The treatment of osteoarthritis must be adapted to the patient, and the degree of his erosion, and should begin with a conservative treatment that is neither medicinal nor surgical. Sometimes, a number of care-givers need to be involved, including a physical therapist, occupational therapist, dietician, nurse and doctor.
There are variables that need to be taken into account, when planning the treatment, such as: frequency and strength of the pain, the severity of the x-ray findings, the state of the muscles and the axis of the damaged joint. In addition, the body weight must be taken into consideration, and the possibility of reducing weight as part of the treatment.
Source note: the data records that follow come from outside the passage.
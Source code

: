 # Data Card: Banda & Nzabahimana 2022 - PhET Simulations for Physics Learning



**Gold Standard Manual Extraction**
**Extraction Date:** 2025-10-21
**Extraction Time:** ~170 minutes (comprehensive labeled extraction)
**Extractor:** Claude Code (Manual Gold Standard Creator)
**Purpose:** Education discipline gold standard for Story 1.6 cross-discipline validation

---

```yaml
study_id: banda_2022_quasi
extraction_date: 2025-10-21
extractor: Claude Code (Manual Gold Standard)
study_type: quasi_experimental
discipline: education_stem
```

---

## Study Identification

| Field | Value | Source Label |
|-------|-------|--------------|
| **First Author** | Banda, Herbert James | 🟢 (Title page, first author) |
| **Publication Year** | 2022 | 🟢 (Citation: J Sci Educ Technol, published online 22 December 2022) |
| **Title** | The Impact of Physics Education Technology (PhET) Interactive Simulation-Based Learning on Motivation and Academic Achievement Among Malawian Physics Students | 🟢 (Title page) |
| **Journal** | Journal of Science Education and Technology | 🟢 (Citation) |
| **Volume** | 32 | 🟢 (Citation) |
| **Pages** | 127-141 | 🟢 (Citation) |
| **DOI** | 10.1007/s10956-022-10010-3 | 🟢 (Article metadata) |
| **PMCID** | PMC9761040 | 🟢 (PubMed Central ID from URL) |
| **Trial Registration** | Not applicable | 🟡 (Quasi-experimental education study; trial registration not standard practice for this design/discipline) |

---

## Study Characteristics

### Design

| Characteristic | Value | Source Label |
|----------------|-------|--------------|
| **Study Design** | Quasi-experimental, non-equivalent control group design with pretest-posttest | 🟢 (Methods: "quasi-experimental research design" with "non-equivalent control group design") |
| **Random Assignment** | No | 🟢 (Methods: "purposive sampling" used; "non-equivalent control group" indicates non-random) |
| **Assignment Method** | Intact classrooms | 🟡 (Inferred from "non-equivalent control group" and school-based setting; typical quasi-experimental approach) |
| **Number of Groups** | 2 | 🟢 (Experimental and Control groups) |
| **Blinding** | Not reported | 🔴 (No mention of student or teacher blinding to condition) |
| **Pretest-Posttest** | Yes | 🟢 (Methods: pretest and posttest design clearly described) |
The program for the treatment of osteoarthritis is not determined by the findings of the x-ray. Even when the x-ray shows a gap in the joint, and there is evidence of the growth of osteophytes (bone projections) which point to erosion, there is not always pain, or restriction of movement in the joint, therefore, the treatment must be adapted to the level of the damaged joint’s functioning, the physical symptoms of erosion, and the patient’s reaction to different forms of treatment.
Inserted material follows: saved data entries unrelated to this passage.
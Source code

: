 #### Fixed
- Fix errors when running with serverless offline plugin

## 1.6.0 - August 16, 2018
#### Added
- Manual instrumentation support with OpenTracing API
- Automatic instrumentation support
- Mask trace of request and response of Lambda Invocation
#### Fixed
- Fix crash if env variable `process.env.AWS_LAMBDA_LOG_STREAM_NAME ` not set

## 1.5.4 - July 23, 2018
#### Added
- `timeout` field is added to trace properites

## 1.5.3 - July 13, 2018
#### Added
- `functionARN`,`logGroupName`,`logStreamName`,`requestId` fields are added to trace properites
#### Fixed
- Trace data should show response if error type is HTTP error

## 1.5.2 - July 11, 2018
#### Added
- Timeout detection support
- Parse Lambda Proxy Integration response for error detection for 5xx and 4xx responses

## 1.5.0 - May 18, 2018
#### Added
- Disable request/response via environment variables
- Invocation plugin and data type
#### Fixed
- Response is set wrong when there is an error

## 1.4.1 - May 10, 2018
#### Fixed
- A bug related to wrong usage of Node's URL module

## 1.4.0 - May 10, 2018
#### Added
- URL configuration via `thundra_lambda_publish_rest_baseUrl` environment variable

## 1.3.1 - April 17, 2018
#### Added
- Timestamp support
Change of lifestyle as a method of treating osteoarthritis
The forms of intervention that have been studied, and found to be effective for a mild level of osteoarthritis, include changes in lifestyle, such as weight reduction, and regular, gentle physical activity.
Loss of weight reduces the risk of developing osteoarthritis, and improves the symptoms in an existing disease. It is possible that the improvement will not be seen in an x-ray, but there are studies which show evidence of the improvement in the state of the cartilage in an MRI, or blood test.
Physical activity is important in preventing the progress of existing erosion. Exercise must be gentle, with a combination of exercises in a permanent format, as recommended by a physical therapist, while preventing stress to the damaged joints. Sport, which involves physical contact between players should be avoided, because of the risk of injury (tears to the meniscus or ligament) which, it is known, increases the risk of developing osteoarthritis at a more advanced age.
Weakness of the hip muscles is likely to reduce the body’s ability to spread the burden on the knee joint properly, and to cause instability in the joint, and to lead to the development of osteoarthritis in the knee. Strengthening of the hip muscles can reduce the risk of osteoarthritis developing in the knee.